Une histoire que de nombreux collégiens et lycéens drômois ont découverte au fil des années, car ce Romanais se rend depuis des lustres dans les établissements scolaires pour expliquer ce qu’était la réalité des camps. Pour Jean, c’était Mauthausen, un camp d’extermination par le travail. Le seul réservé aux détenus de catégorie III, appelés aussi “les irrécupérables”.

Une histoire, son histoire, qu’il évoque aussi chaque année désormais, en organisant un voyage sur les lieux même de sa déportation. En septembre dernier, avec un groupe d’une cinquantaine de Drômois, il s’est retrouvé un lundi matin au pied de la muraille et des miradors.

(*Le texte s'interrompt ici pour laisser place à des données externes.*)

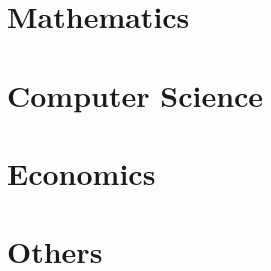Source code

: 



\part{Mathematics}







\part{Computer Science}



\part{Economics}



%
%
%

\part{Others}



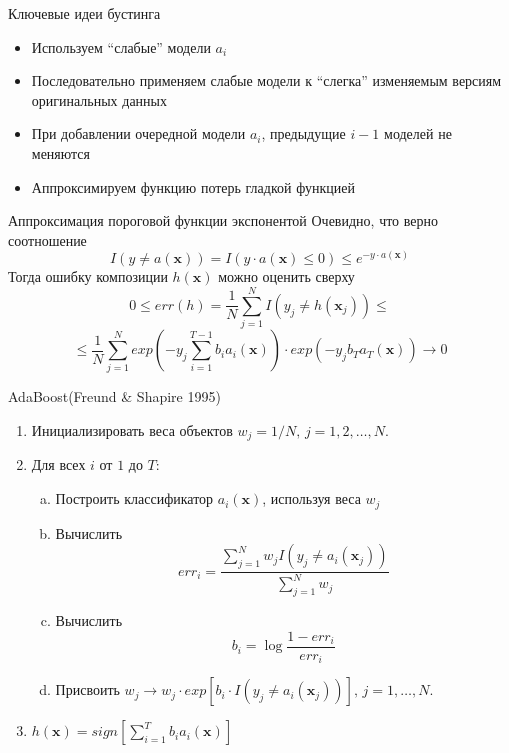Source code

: \documentclass[10pt]{beamer}
\begin{document}
\begin{frame}{Ключевые идеи бустинга}
\begin{itemize}
\item Используем ``слабые'' модели $a_i$
\item Последовательно применяем слабые модели к ``слегка'' изменяемым версиям
    оригинальных данных
\item При добавлении очередной модели $a_i$, предыдущие $i-1$ моделей не
    меняются
\item Аппроксимируем функцию потерь гладкой функцией
\end{itemize}
\end{frame}

\begin{frame}{Аппроксимация пороговой функции экспонентой}
Очевидно, что верно соотношение
\[
    I(y \neq a(\mathbf{x})) = I(y \cdot a(\mathbf{x}) \le 0) \le e^{-y \cdot a(\mathbf{x})}
\]
Тогда ошибку композиции $h(\mathbf{x})$ можно оценить сверху
\[
    0 \le err(h) = \frac{1}{N} \sum \limits _{j=1}^N I(y_j \neq h(\mathbf{x}_j)) \le
\]
\[
    \le \frac{1}{N} \sum \limits _{j=1}^N exp \left(-y_j \sum \limits _{i=1}^{T-1} b_i
    a_i(\mathbf{x}) \right) \cdot exp(-y_j b_T a_T( \mathbf{x} )) \rightarrow 0
\]
\end{frame}

\begin{frame}{AdaBoost(Freund \& Shapire 1995)}
\begin{enumerate}
    \item Инициализировать веса объектов $w_j=1/N, \, j=1,2,\ldots,N$.
    \item Для всех $i$ от $1$ до $T$:
    \begin{enumerate}[(a)]
        \item Построить классификатор $a_i(\mathbf{x})$, используя веса $w_j$
        \item Вычислить
        \[
            err_i = \frac{\sum_{j=1}^N w_j I(y_j \neq a_i(\mathbf{x}_j)
            )}{\sum_{j=1}^N w_j}
        \]
        \item Вычислить 
        \[
            b_i = \log{\frac{1-err_i}{err_i}}
        \]
        \item Присвоить $w_j \rightarrow w_j \cdot exp[b_i \cdot I(y_j \neq
            a_i(\mathbf{x}_j))], \, j=1,\ldots,N.$
\end{enumerate}
    \item $h(\mathbf{x}) = sign\left[ \sum _{i=1}^T b_i a_i(\mathbf{x})   \right ]$
\end{enumerate}
\end{frame}
\end{document}
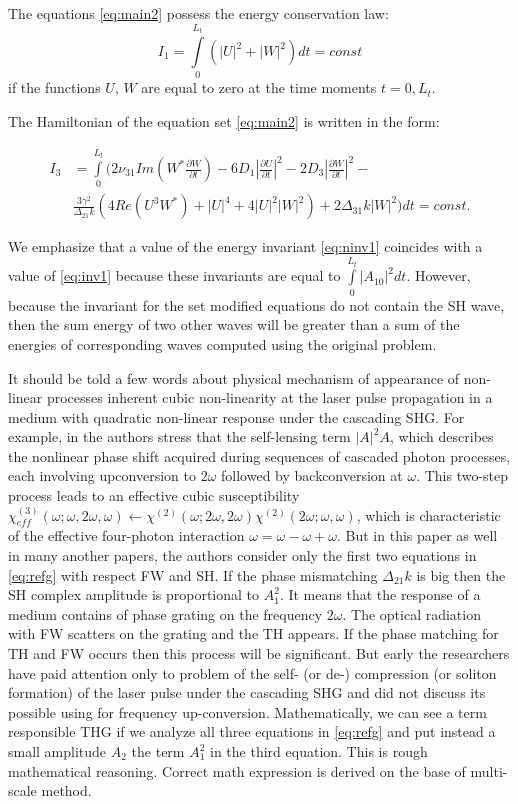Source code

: \documentclass[a4paper, 12pt, onecolumn]{extarticle}
\begin{document}
The equations  \eqref{eq:main2} possess the energy conservation law: 
\begin{equation}
\label{eq:ninv1}
I_1=\int\limits_0^{L_t}\left(|U|^2+|W|^2\right)dt=const
\end{equation}
if the functions \(U,\,W\) are equal to zero at the time moments \(t=0,L_t\).  

The Hamiltonian of the equation set \eqref{eq:main2} is written in the form:

\begin{equation}
\label{eq:ninv3}
\begin{aligned}
I_3&=\int\limits_0^{L_t}\Big(2\nu_{31}Im\left(W^*\frac{\partial W}{\partial t}\right)-6D_1|\frac{\partial U}{\partial t}|^2-2D_3|\frac{\partial W}{\partial t}|^2-\\
&\frac{3\gamma^2}{\Delta_{21}k}\left(4Re(U^3W^*)+|U|^4+4|U|^2|W|^2\right)+2\Delta_{31}k|W|^2\Big)dt=const.
\end{aligned}
\end{equation}

We  emphasize that a value of the energy invariant \eqref{eq:ninv1} coincides with a value of  \eqref{eq:inv1} because these invariants are equal to \(\int\limits_0^{L_t}|A_{10}|^2dt\). However, because the invariant for the  set modified equations do not contain the SH wave, then the sum energy of two other waves will be greater than a sum of the energies of corresponding waves computed using the original problem.

It should be told a few words about physical mechanism of appearance of  non-linear processes inherent cubic non-linearity at the laser pulse propagation in a medium with quadratic non-linear response under the cascading SHG. For example, in  \cite{bib:n19} the authors stress that the self-lensing term $|A|^2A$, which describes the nonlinear phase shift acquired during sequences of cascaded photon processes, each involving upconversion to $2\omega$ followed by backconversion at $\omega$. This two-step process leads to an effective cubic susceptibility $\chi_{eff}^{(3)}(\omega; \omega,2\omega,\omega) \leftarrow \chi^{(2)}(\omega; 2\omega,2\omega)\chi^{(2)}(2\omega; \omega,\omega)$, which is characteristic of the effective four-photon interaction $\omega=\omega-\omega+\omega$. But in this paper as well in many another papers, the authors consider only the first two equations in \eqref{eq:refg} with respect FW and SH. If the phase mismatching $\Delta_{21}k$ is big then the SH complex amplitude is proportional to $A_1^2$. It means that the response of a medium  contains of phase grating  on the frequency $2\omega$. The optical radiation with FW scatters on the grating and the TH appears. If the phase matching for TH and FW occurs then this process will be significant. But early the researchers have paid attention only to problem of the self- (or de-) compression (or soliton formation) of the laser pulse  under the cascading SHG and did not discuss its possible using for frequency up-conversion. Mathematically, we can see a term responsible THG if we analyze all three equations in \eqref{eq:refg} and put instead a small amplitude $A_2$ the term  $A_1^2$ in the third equation. This is rough mathematical reasoning. Correct math expression is derived on the base of multi-scale method. 
\end{document}
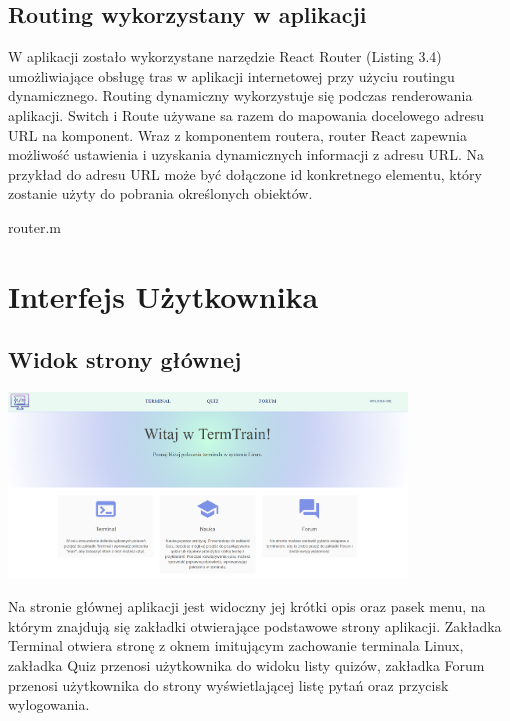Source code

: \documentclass[10pt,a4paper]{report}
\begin{document}
\begin{adjustwidth}{2cm}{2cm}
\subsection{Routing wykorzystany w aplikacji}
\begin{minipage}{1\linewidth}
W aplikacji zostało wykorzystane narzędzie React Router (Listing 3.4) umożliwiające obsługę tras w aplikacji internetowej przy użyciu routingu dynamicznego. Routing dynamiczny wykorzystuje się podczas renderowania aplikacji. Switch i Route używane sa razem do mapowania docelowego adresu URL na komponent. Wraz z komponentem routera, router React zapewnia możliwość ustawienia i uzyskania dynamicznych informacji z adresu URL. Na przykład do adresu URL może być dołączone id konkretnego elementu, który zostanie użyty do pobrania określonych obiektów. 
\end{minipage}
\begin{center}
\begin{lstinputlisting}[ escapeinside=``,caption={\textit{Routing użyty w projekcie}}]
{router.m}
\end{lstinputlisting}
\end{center}
\newpage
\section{Interfejs Użytkownika}
\subsection{Widok strony głównej}
\begin{minipage}{\linewidth}
\begin{center}
  \includegraphics[width=400px]{project/main_page.png}
\end{center}
\end{minipage}
\begin{minipage}{1\linewidth}
\vspace{0.3cm}
Na stronie głównej aplikacji jest widoczny jej krótki opis oraz
pasek menu, na którym znajdują się zakładki otwierające podstawowe strony aplikacji.
Zakładka Terminal otwiera stronę z oknem  imitującym zachowanie terminala Linux, zakładka Quiz przenosi
użytkownika do widoku listy quizów, zakładka Forum przenosi użytkownika do strony
wyświetlającej listę pytań oraz przycisk wylogowania.
\end{minipage}

\end{adjustwidth}
\end{document}

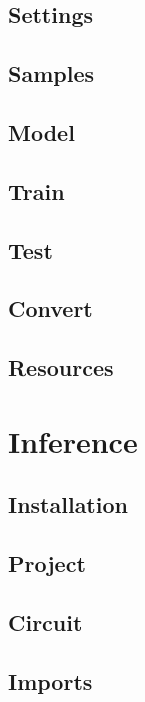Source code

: \documentclass[aspectratio=169]{beamer}
\begin{document}
\subsection{Settings}

\subsection{Samples}

\subsection{Model}

\subsection{Train}

\subsection{Test}

\subsection{Convert}

\subsection{Resources}


\section{Inference}
\subsection{Installation}

\subsection{Project}

\subsection{Circuit}

\subsection{Imports}

\end{document}
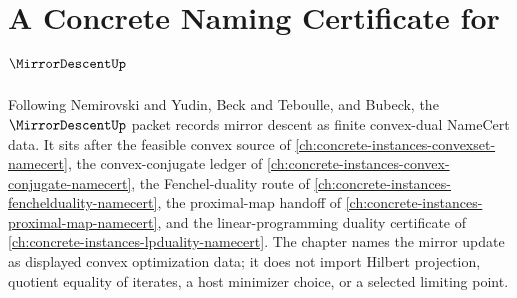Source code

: \chapter{A Concrete Naming Certificate for $\MirrorDescentUp$}
\label{ch:concrete-instances-mirror-descent-namecert}

Following Nemirovski and Yudin, Beck and Teboulle, and Bubeck, the $\MirrorDescentUp$ packet records mirror descent as finite convex-dual NameCert data. It sits after the feasible convex source of \autoref{ch:concrete-instances-convexset-namecert}, the convex-conjugate ledger of \autoref{ch:concrete-instances-convex-conjugate-namecert}, the Fenchel-duality route of \autoref{ch:concrete-instances-fenchelduality-namecert}, the proximal-map handoff of \autoref{ch:concrete-instances-proximal-map-namecert}, and the linear-programming duality certificate of \autoref{ch:concrete-instances-lpduality-namecert}. The chapter names the mirror update as displayed convex optimization data; it does not import Hilbert projection, quotient equality of iterates, a host minimizer choice, or a selected limiting point.

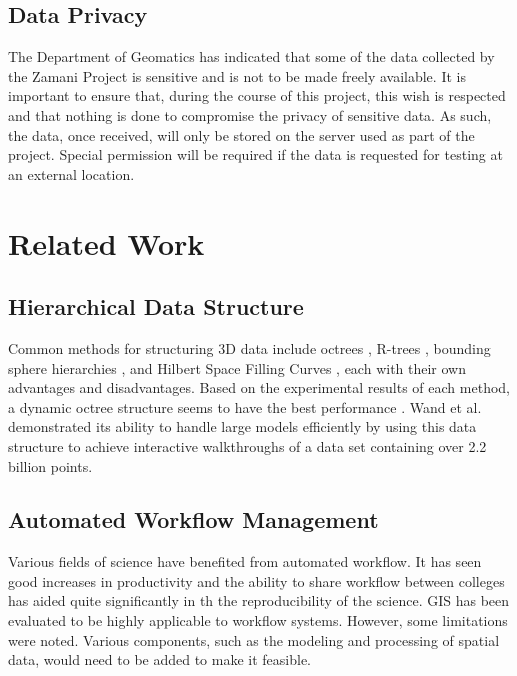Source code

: \documentclass[12pt,a4paper]{article}
\begin{document}
\subsection{Data Privacy}
The Department of Geomatics has indicated that some of the data collected by
the Zamani Project is sensitive and is not to be made freely available. It is
important to ensure that, during the course of this project, this wish is respected
and that nothing is done to compromise the privacy of sensitive data. As such, the
data, once received, will only be stored on the server used as part of the project.
Special permission will be required if the data is requested for testing at an
external location.



\section{Related Work}
\subsection{Hierarchical Data Structure}
Common methods for structuring 3D data include octrees \cite{interactivepointclouds},
R-trees \cite{rtree}, bounding sphere hierarchies \cite{qsplat}, and Hilbert Space
Filling Curves \cite{hilbert}, each with their own advantages and disadvantages. Based
on the experimental results of each method, a dynamic octree structure seems to have
the best performance \cite{interactivepointclouds}. Wand et al. demonstrated its
ability to handle large models efficiently by using this data structure to achieve
interactive walkthroughs of a data set containing over 2.2 billion points.

\subsection{Automated Workflow Management}
Various fields of science have benefited from automated workflow. It has
seen good increases in productivity \cite{Brahe:2007:SWW:1316624.1316661} and the ability to share
workflow between colleges has aided quite significantly in th the reproducibility
of the science\cite{4721191}. GIS has been evaluated to be highly applicable to
workflow systems\cite{migliorini2011workflow}. However, some limitations were noted. Various components, such as the modeling and processing of spatial data,
would need to be added to make it feasible.
\end{document}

Témoin de la folie meurtrière des nazis, Jean – comme d’autres qui ont survécu à l’indicible – trouve cependant les mots pour narrer ce qui fut son quotidien du 25 mars 1944 au 5 mai 1945. L’émotion est perceptible par endroits. Notamment, quand il lâche : « Je vais vous faire voir ma “maison” » en désignant du doigt une des trois baraques “conservées” sur la gauche après l’entrée du camp.

Devenu le numéro 60509 au lendemain de son arrivée en Autriche, Jean – qui n’a que 17 ans – avait été affecté « au bloc 11, juste en face du crématoire ». Autant dire qu’il a su très vite qu’il allait côtoyer l’enfer. « Dès décembre 44 jusqu’à la libération, il y avait un amoncellement de cadavres devant le crématoire »…

Un enfer aussi et d’abord par les corvées imposées dans la carrière située en contrebas. Les détenus devaient transporter les blocs de pierre au sommet de “l’escalier de la mort”. « 186 marches à descendre et à remonter chaque jour, sauf le dimanche » explique Jean. Gare à celui qui chutait et entraînait ses compagnons d’infortune. Des déportés esclaves.

Il y avait bien sûr les SS, mais aussi « les kapos qui étaient de vrais criminels »… Après le réveil à 4 h 45, puis l’appel à 5 h 15, c’était le travail jusqu’à 19 heures. Pour tenir, il fallait « savoir se faire oublier, le plus possible passer inaperçu… et ne pas tomber malade ». Jean le dit souvent : « Ma chance, c’est d’être parti de Montluc avec un Républicain espagnol, José Cereceda (Ndlr : Il est mort il y a 4 ans). À Mauthausen, on se remontait le moral… Pour moi, comme pour lui, le nazisme ne pouvait pas triompher ».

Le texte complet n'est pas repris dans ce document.